Direct I/O is useful for large buffers (more than one page) because no copying is done, especially for DMA transfers (for the same reason).

Neither I/O With neither I/O, the I/O manager doesn’t perform any buffer management. Instead, buffer management is left to the discretion of the device driver, which can choose to manually perform the steps the I/O manager performs with the other buffer-management types. In some cases, accessing the buffer in the dispatch routine is sufficient, so the driver may get away with neither I/O. The main advantage of neither I/O is its zero overhead.

Drivers that use neither I/O to access buffers that might be located in user space must take special care to ensure that buffer addresses are valid and do not reference kernel-mode memory.

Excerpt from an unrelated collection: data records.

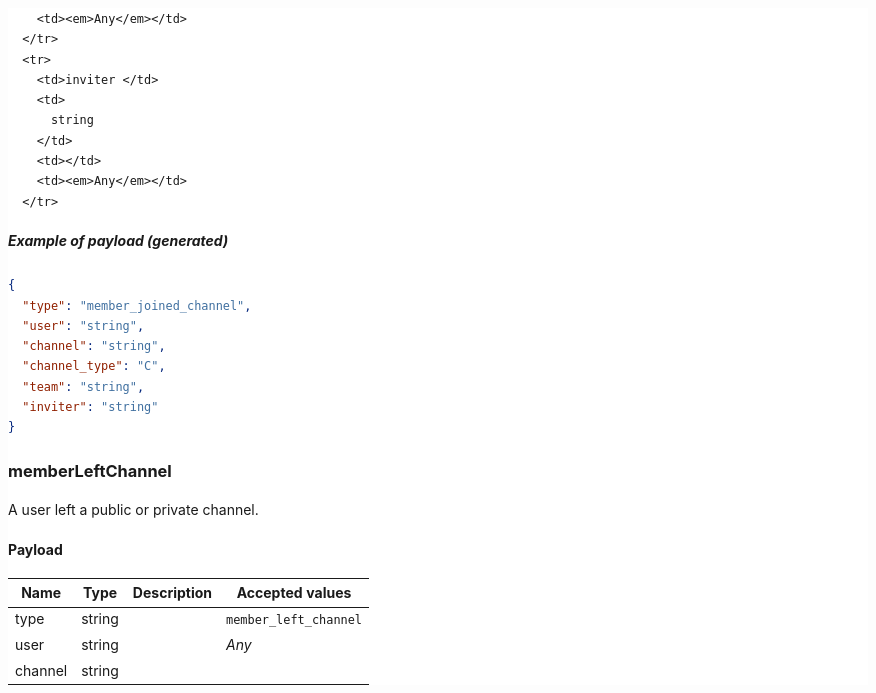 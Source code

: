         <td><em>Any</em></td>
      </tr>
      <tr>
        <td>inviter </td>
        <td>
          string
        </td>
        <td></td>
        <td><em>Any</em></td>
      </tr>
  </tbody>
</table>


##### Example of payload _(generated)_

```json
{
  "type": "member_joined_channel",
  "user": "string",
  "channel": "string",
  "channel_type": "C",
  "team": "string",
  "inviter": "string"
}
```

### memberLeftChannel 
A user left a public or private channel.




#### Payload


<table>
  <thead>
    <tr>
      <th>Name</th>
      <th>Type</th>
      <th>Description</th>
      <th>Accepted values</th>
    </tr>
  </thead>
  <tbody>
      <tr>
        <td>type </td>
        <td>
          string
        </td>
        <td></td>
        <td><code>member_left_channel</code></td>
      </tr>
      <tr>
        <td>user </td>
        <td>
          string
        </td>
        <td></td>
        <td><em>Any</em></td>
      </tr>
      <tr>
        <td>channel </td>
        <td>
          string
        </td> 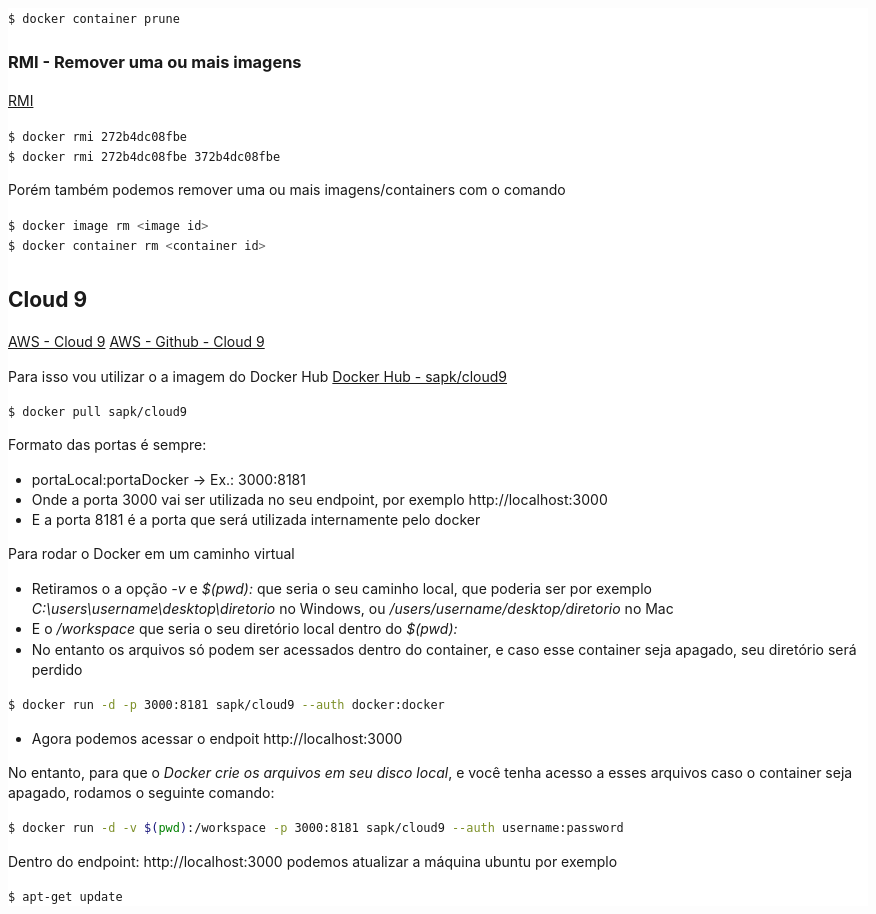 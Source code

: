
 ```bash
$ docker container prune
```

### RMI - Remover uma ou mais imagens
[RMI](https://docs.docker.com/engine/reference/commandline/rmi/)

```bash
$ docker rmi 272b4dc08fbe
$ docker rmi 272b4dc08fbe 372b4dc08fbe
```

Porém também podemos remover uma ou mais imagens/containers com o comando

```bash
$ docker image rm <image id>
$ docker container rm <container id>
```


## Cloud 9
[AWS - Cloud 9](https://aws.amazon.com/pt/cloud9/)
[AWS - Github - Cloud 9](https://github.com/c9/core)

Para isso vou utilizar o a imagem do Docker Hub
[Docker Hub - sapk/cloud9](https://hub.docker.com/r/sapk/cloud9)

```bash
$ docker pull sapk/cloud9
```

Formato das portas é sempre:
- portaLocal:portaDocker -> Ex.: 3000:8181
- Onde a porta 3000 vai ser utilizada no seu endpoint, por exemplo http://localhost:3000
- E a porta 8181 é a porta que será utilizada internamente pelo docker

Para rodar o Docker em um caminho virtual
- Retiramos o a opção *-v* e *$(pwd):* que seria o seu caminho local, que poderia ser por exemplo *C:\users\username\desktop\diretorio* no Windows, ou */users/username/desktop/diretorio* no Mac
- E o */workspace* que seria o seu diretório local dentro do *$(pwd):*
- No entanto os arquivos só podem ser acessados dentro do container, e caso esse container seja apagado, seu diretório será perdido

```bash
$ docker run -d -p 3000:8181 sapk/cloud9 --auth docker:docker
```

- Agora podemos acessar o endpoit http://localhost:3000

No entanto, para que o *Docker crie os arquivos em seu disco local*, e você tenha acesso a esses arquivos caso o container seja apagado, rodamos o seguinte comando:

```bash
$ docker run -d -v $(pwd):/workspace -p 3000:8181 sapk/cloud9 --auth username:password
```

Dentro do endpoint: http://localhost:3000 podemos atualizar a máquina ubuntu por exemplo

```bash
$ apt-get update
```
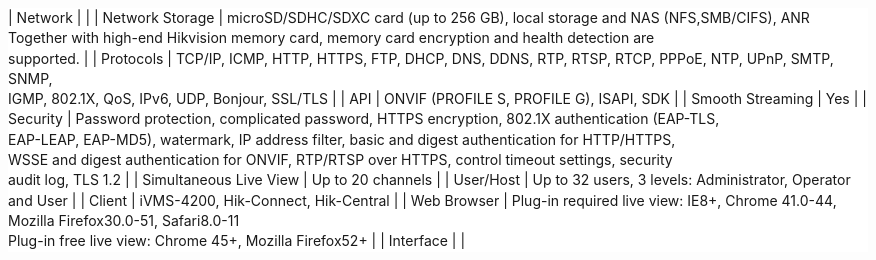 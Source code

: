 | Network                             |                                                                                                                                                                                                                                                                                                                                                                                                                                                                                  |
| Network Storage                     | microSD/SDHC/SDXC card (up to 256 GB), local storage and NAS (NFS,SMB/CIFS), ANR<br>Together with high-end Hikvision memory card, memory card encryption and health detection are<br>supported.                                                                                                                                                                                                                                                                                  |
| Protocols                           | TCP/IP, ICMP, HTTP, HTTPS, FTP, DHCP, DNS, DDNS, RTP, RTSP, RTCP, PPPoE, NTP, UPnP, SMTP, SNMP,<br>IGMP, 802.1X, QoS, IPv6, UDP, Bonjour, SSL/TLS                                                                                                                                                                                                                                                                                                                                |
| API                                 | ONVIF (PROFILE S, PROFILE G), ISAPI, SDK                                                                                                                                                                                                                                                                                                                                                                                                                                         |
| Smooth Streaming                    | Yes                                                                                                                                                                                                                                                                                                                                                                                                                                                                              |
| Security                            | Password protection, complicated password, HTTPS encryption, 802.1X authentication (EAP-TLS,<br>EAP-LEAP, EAP-MD5), watermark, IP address filter, basic and digest authentication for HTTP/HTTPS,<br>WSSE and digest authentication for ONVIF, RTP/RTSP over HTTPS, control timeout settings, security<br>audit log, TLS 1.2                                                                                                                                                     |
| Simultaneous Live View              | Up to 20 channels                                                                                                                                                                                                                                                                                                                                                                                                                                                                |
| User/Host                           | Up to 32 users, 3 levels: Administrator, Operator and User                                                                                                                                                                                                                                                                                                                                                                                                                       |
| Client                              | iVMS-4200, Hik-Connect, Hik-Central                                                                                                                                                                                                                                                                                                                                                                                                                                              |
| Web Browser                         | Plug-in required live view: IE8+, Chrome 41.0-44, Mozilla Firefox30.0-51, Safari8.0-11<br>Plug-in free live view: Chrome 45+, Mozilla Firefox52+                                                                                                                                                                                                                                                                                                                                 |
| Interface                           |                                                                                                                                                                                                                                                                                                                                                                                                                                                                                  | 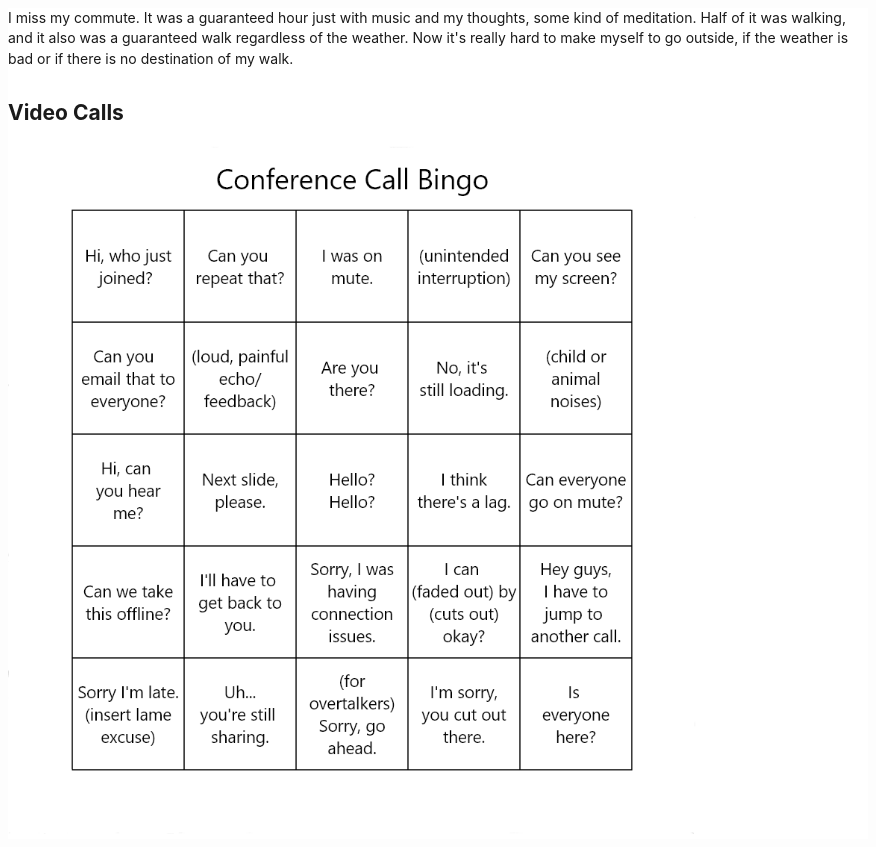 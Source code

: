 I miss my commute. It was a guaranteed hour just with music and my thoughts, some kind of meditation. Half of it was walking, and it also was a guaranteed walk regardless of the weather. Now it's really hard to make myself to go outside, if the weather is bad or if there is no destination of my walk.

## Video Calls

<img src="../posts_images/remote-world/bingo.png" alt="Lisa nowadays" style="width:80%"/>
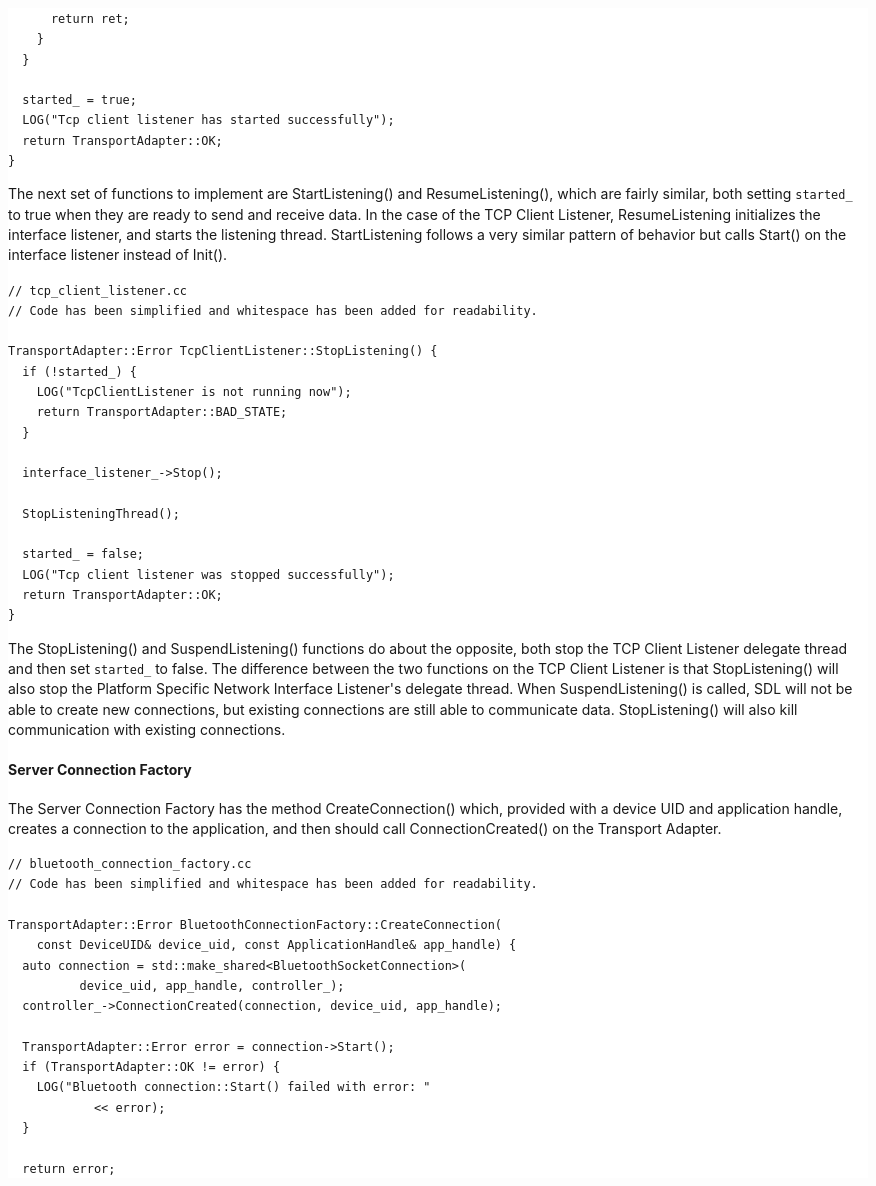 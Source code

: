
 ```
      return ret;
    }
  }

  started_ = true;
  LOG("Tcp client listener has started successfully");
  return TransportAdapter::OK;
}
```

The next set of functions to implement are StartListening() and ResumeListening(), which are fairly similar, both setting `started_` to true when they are ready to send and receive data. In the case of the TCP Client Listener, ResumeListening initializes the interface listener, and starts the listening thread. StartListening follows a very similar pattern of behavior but calls Start() on the interface listener instead of Init().

```
// tcp_client_listener.cc
// Code has been simplified and whitespace has been added for readability.

TransportAdapter::Error TcpClientListener::StopListening() {
  if (!started_) {
    LOG("TcpClientListener is not running now");
    return TransportAdapter::BAD_STATE;
  }

  interface_listener_->Stop();

  StopListeningThread();

  started_ = false;
  LOG("Tcp client listener was stopped successfully");
  return TransportAdapter::OK;
}
```

The StopListening() and SuspendListening() functions do about the opposite, both stop the TCP Client Listener delegate thread and then set `started_` to false. The difference between the two functions on the TCP Client Listener is that StopListening() will also stop the Platform Specific Network Interface Listener's delegate thread. When SuspendListening() is called, SDL will not be able to create new connections, but existing connections are still able to communicate data. StopListening() will also kill communication with existing connections.

#### Server Connection Factory

The Server Connection Factory has the method CreateConnection() which, provided with a device UID and application handle, creates a connection to the application, and then should call ConnectionCreated() on the Transport Adapter.

```
// bluetooth_connection_factory.cc
// Code has been simplified and whitespace has been added for readability.

TransportAdapter::Error BluetoothConnectionFactory::CreateConnection(
    const DeviceUID& device_uid, const ApplicationHandle& app_handle) {
  auto connection = std::make_shared<BluetoothSocketConnection>(
          device_uid, app_handle, controller_);
  controller_->ConnectionCreated(connection, device_uid, app_handle);

  TransportAdapter::Error error = connection->Start();
  if (TransportAdapter::OK != error) {
    LOG("Bluetooth connection::Start() failed with error: "
            << error);
  }

  return error;
```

Scalar values, however, are perfectly safe to pass, although very few drivers have only a scalar value to pass around. Failure to do so could result in crashes or in security vulnerabilities, where applications have access to kernel-mode memory or can inject code into the kernel. The ProbeForRead and ProbeForWrite functions that the kernel makes available to drivers verify that a buffer resides entirely in the user-mode portion of the address space. To avoid a crash from referencing an invalid user-mode address, drivers can access user-mode buffers protected with structured exception handling (SEH), expressed with __try/__except blocks in C/C++, that catch any invalid memory faults and translate them into error codes to return to the application. (See Chapter 8 in Part 2 for more information on SEH.) Additionally, drivers should also capture all input data into a kernel buffer instead of relying on user-mode addresses because the caller could always modify the data behind the driver’s back, even if the memory address itself is still valid.

Synchronization

Drivers must synchronize their access to global driver data and hardware registers for two reasons:

Image The execution of a driver can be preempted by higher-priority threads and time-slice (or quantum) expiration or can be interrupted by higher IRQL interrupts.

Image On multiprocessor systems (the norm), Windows can run driver code simultaneously on more than one processor.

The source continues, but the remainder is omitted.